Component assembly

The Injected Metal Assembly (IMA) process is an alternative to other joining techniques. It has been used to help assemble a kitchen appliance

Rivetting, adhesive bonding, soldering, brazing and welding are all familiar means to assemble small components. Perhaps not so familiar is the Injected Metal Assembly (IMA) process.

In operation, the IMA system uses molten metal, usually a zinc alloy, to form a permanent mechanical joint to accurately assemble small components.

Components are automatically positioned by a specially designed assembly tool in precise relationship to each other, while molten zinc alloy is injected at the intersection where the components are to be joined. As the molten metal solidifies and shrinks towards its theoretical centre, a locking action occurs, resulting in a mechanical joint or hub. This occurs in milliseconds, producing an assembly ready for use in the next production step.

Because the system uses an assembly tool to hold the components as they are joined by the molten metal, accuracy and repeatability are consistent over large production runs. The molten alloy allows the joining of a diverse range of materials such as metals, plastics, ceramics and elastomers.

Kenwood has been using the IMA process to eliminate multiple operations in the production of motor drive assemblies for the Chef and Major kitchen machines. For this application, a sintered iron bevel gear and a zinc alloy gear wheel are assembled to a milled steel shaft by the process.

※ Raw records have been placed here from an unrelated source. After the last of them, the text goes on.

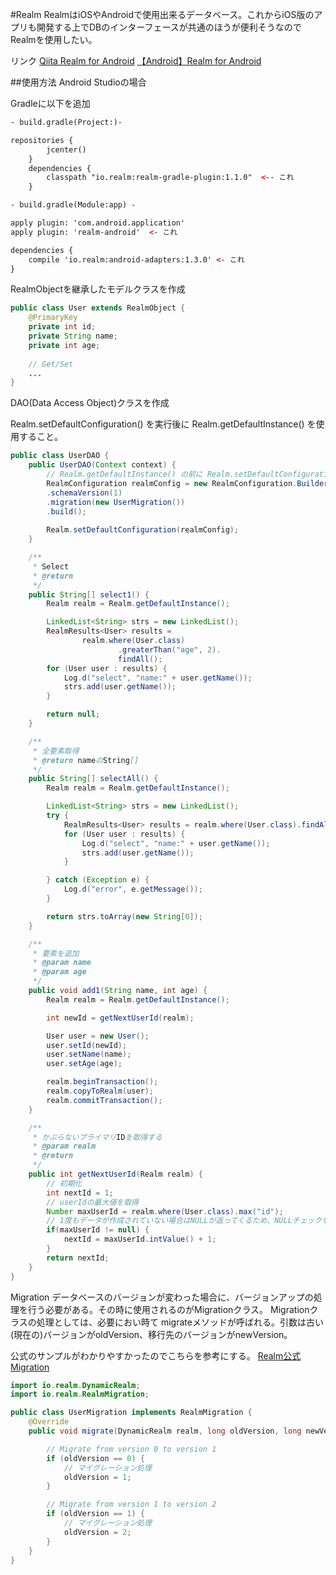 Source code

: #Realm
RealmはiOSやAndroidで使用出来るデータベース。これからiOS版のアプリも開発する上でDBのインターフェースが共通のほうが便利そうなのでRealmを使用したい。

リンク
[Qiita Realm for Android](http://qiita.com/wasabeef_jp/items/92bb700e37a0a57fc765)
[【Android】Realm for Android](https://wasabeef.jp/realm-for-android/)


##使用方法
Android Studioの場合

Gradleに以下を追加

```xml
- build.gradle(Project:)- 

repositories {
        jcenter()
    }
    dependencies {
        classpath "io.realm:realm-gradle-plugin:1.1.0"  <-- これ
    }
```

```xml
- build.gradle(Module:app) - 

apply plugin: 'com.android.application'
apply plugin: 'realm-android'  <- これ

dependencies {
    compile 'io.realm:android-adapters:1.3.0' <- これ
}
```

RealmObjectを継承したモデルクラスを作成

```java
public class User extends RealmObject {
    @PrimaryKey
    private int id;
    private String name;
    private int age;
    
    // Get/Set
    ...
}
```

DAO(Data Access Object)クラスを作成

Realm.setDefaultConfiguration() を実行後に
Realm.getDefaultInstance() を使用すること。

```java
public class UserDAO {
    public UserDAO(Context context) {
        // Realm.getDefaultInstance() の前に Realm.setDefaultConfiguration をコールしておかないとエラーになる
        RealmConfiguration realmConfig = new RealmConfiguration.Builder(context)
        .schemaVersion(1)
        .migration(new UserMigration())
        .build();
        
        Realm.setDefaultConfiguration(realmConfig);
    }

    /**
     * Select
     * @return
     */
    public String[] select1() {
        Realm realm = Realm.getDefaultInstance();

        LinkedList<String> strs = new LinkedList();
        RealmResults<User> results =
                realm.where(User.class)
                        .greaterThan("age", 2).
                        findAll();
        for (User user : results) {
            Log.d("select", "name:" + user.getName());
            strs.add(user.getName());
        }

        return null;
    }

    /**
     * 全要素取得
     * @return nameのString[]
     */
    public String[] selectAll() {
        Realm realm = Realm.getDefaultInstance();

        LinkedList<String> strs = new LinkedList();
        try {
            RealmResults<User> results = realm.where(User.class).findAll();
            for (User user : results) {
                Log.d("select", "name:" + user.getName());
                strs.add(user.getName());
            }

        } catch (Exception e) {
            Log.d("error", e.getMessage());
        }

        return strs.toArray(new String[0]);
    }

    /**
     * 要素を追加
     * @param name
     * @param age
     */
    public void add1(String name, int age) {
        Realm realm = Realm.getDefaultInstance();

        int newId = getNextUserId(realm);

        User user = new User();
        user.setId(newId);
        user.setName(name);
        user.setAge(age);

        realm.beginTransaction();
        realm.copyToRealm(user);
        realm.commitTransaction();
    }

    /**
     * かぶらないプライマリIDを取得する
     * @param realm
     * @return
     */
    public int getNextUserId(Realm realm) {
        // 初期化
        int nextId = 1;
        // userIdの最大値を取得
        Number maxUserId = realm.where(User.class).max("id");
        // 1度もデータが作成されていない場合はNULLが返ってくるため、NULLチェックをする
        if(maxUserId != null) {
            nextId = maxUserId.intValue() + 1;
        }
        return nextId;
    }
}
```

Migration
データベースのバージョンが変わった場合に、バージョンアップの処理を行う必要がある。その時に使用されるのがMigrationクラス。
Migrationクラスの処理としては、必要におい時て migrateメソッドが呼ばれる。引数は古い(現在の)バージョンがoldVersion、移行先のバージョンがnewVersion。

公式のサンプルがわかりやすかったのでこちらを参考にする。
[Realm公式 Migration](https://realm.io/docs/java/latest/#migrations)

```java
import io.realm.DynamicRealm;
import io.realm.RealmMigration;

public class UserMigration implements RealmMigration {
    @Override
    public void migrate(DynamicRealm realm, long oldVersion, long newVersion) {

        // Migrate from version 0 to version 1
        if (oldVersion == 0) {
            // マイグレーション処理
            oldVersion = 1;
        }

        // Migrate from version 1 to version 2
        if (oldVersion == 1) {
            // マイグレーション処理
            oldVersion = 2;
        }
    }
}
``` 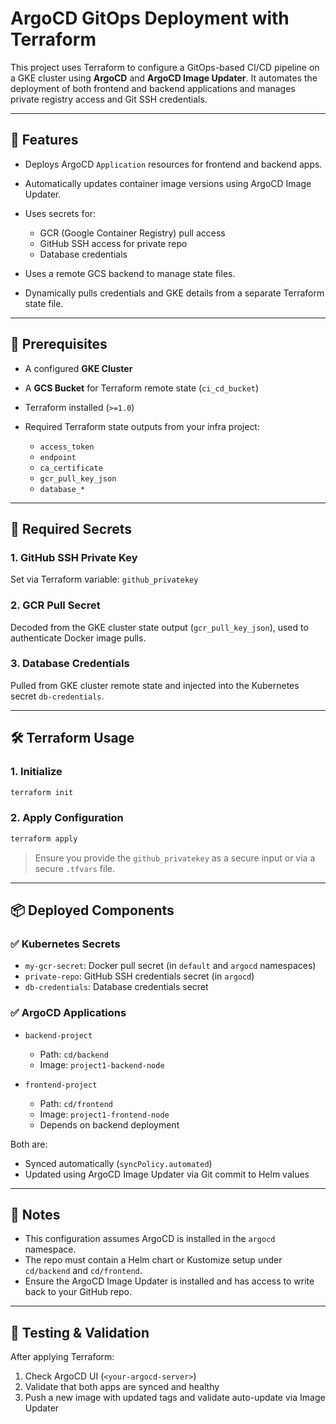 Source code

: # ArgoCD GitOps Deployment with Terraform

This project uses Terraform to configure a GitOps-based CI/CD pipeline on a GKE cluster using **ArgoCD** and **ArgoCD Image Updater**. It automates the deployment of both frontend and backend applications and manages private registry access and Git SSH credentials.

---

## 🚀 Features

* Deploys ArgoCD `Application` resources for frontend and backend apps.
* Automatically updates container image versions using ArgoCD Image Updater.
* Uses secrets for:

  * GCR (Google Container Registry) pull access
  * GitHub SSH access for private repo
  * Database credentials
* Uses a remote GCS backend to manage state files.
* Dynamically pulls credentials and GKE details from a separate Terraform state file.

---

## 🔧 Prerequisites

* A configured **GKE Cluster**
* A **GCS Bucket** for Terraform remote state (`ci_cd_bucket`)
* Terraform installed (`>=1.0`)
* Required Terraform state outputs from your infra project:

  * `access_token`
  * `endpoint`
  * `ca_certificate`
  * `gcr_pull_key_json`
  * `database_*`

---

## 🔐 Required Secrets

### 1. GitHub SSH Private Key

Set via Terraform variable: `github_privatekey`

### 2. GCR Pull Secret

Decoded from the GKE cluster state output (`gcr_pull_key_json`), used to authenticate Docker image pulls.

### 3. Database Credentials

Pulled from GKE cluster remote state and injected into the Kubernetes secret `db-credentials`.

---

## 🛠 Terraform Usage

### 1. Initialize

```bash
terraform init
```

### 2. Apply Configuration

```bash
terraform apply
```

> Ensure you provide the `github_privatekey` as a secure input or via a secure `.tfvars` file.

---

## 📦 Deployed Components

### ✅ Kubernetes Secrets

* `my-gcr-secret`: Docker pull secret (in `default` and `argocd` namespaces)
* `private-repo`: GitHub SSH credentials secret (in `argocd`)
* `db-credentials`: Database credentials secret

### ✅ ArgoCD Applications

* `backend-project`

  * Path: `cd/backend`
  * Image: `project1-backend-node`
* `frontend-project`

  * Path: `cd/frontend`
  * Image: `project1-frontend-node`
  * Depends on backend deployment

Both are:

* Synced automatically (`syncPolicy.automated`)
* Updated using ArgoCD Image Updater via Git commit to Helm values

---

## 📄 Notes

* This configuration assumes ArgoCD is installed in the `argocd` namespace.
* The repo must contain a Helm chart or Kustomize setup under `cd/backend` and `cd/frontend`.
* Ensure the ArgoCD Image Updater is installed and has access to write back to your GitHub repo.

---

## 🧪 Testing & Validation

After applying Terraform:

1. Check ArgoCD UI (`<your-argocd-server>`)
2. Validate that both apps are synced and healthy
3. Push a new image with updated tags and validate auto-update via Image Updater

Originally, the gears were pressed onto the shaft and pinned through and across to obtain the required drive. But the press fitting and subsequent drilling resulted in production problems. Because pockets of carbon, formed in the structure of iron during the sintering process, are very hard, drill life was short. Some changes were needed to accommodate the process. A knurled portion was required on the shaft to lock the zinc alloy joint in place and the bore details of the gears were revised to allow the zinc alloy to form a strong joint as it solidifies and shrinks.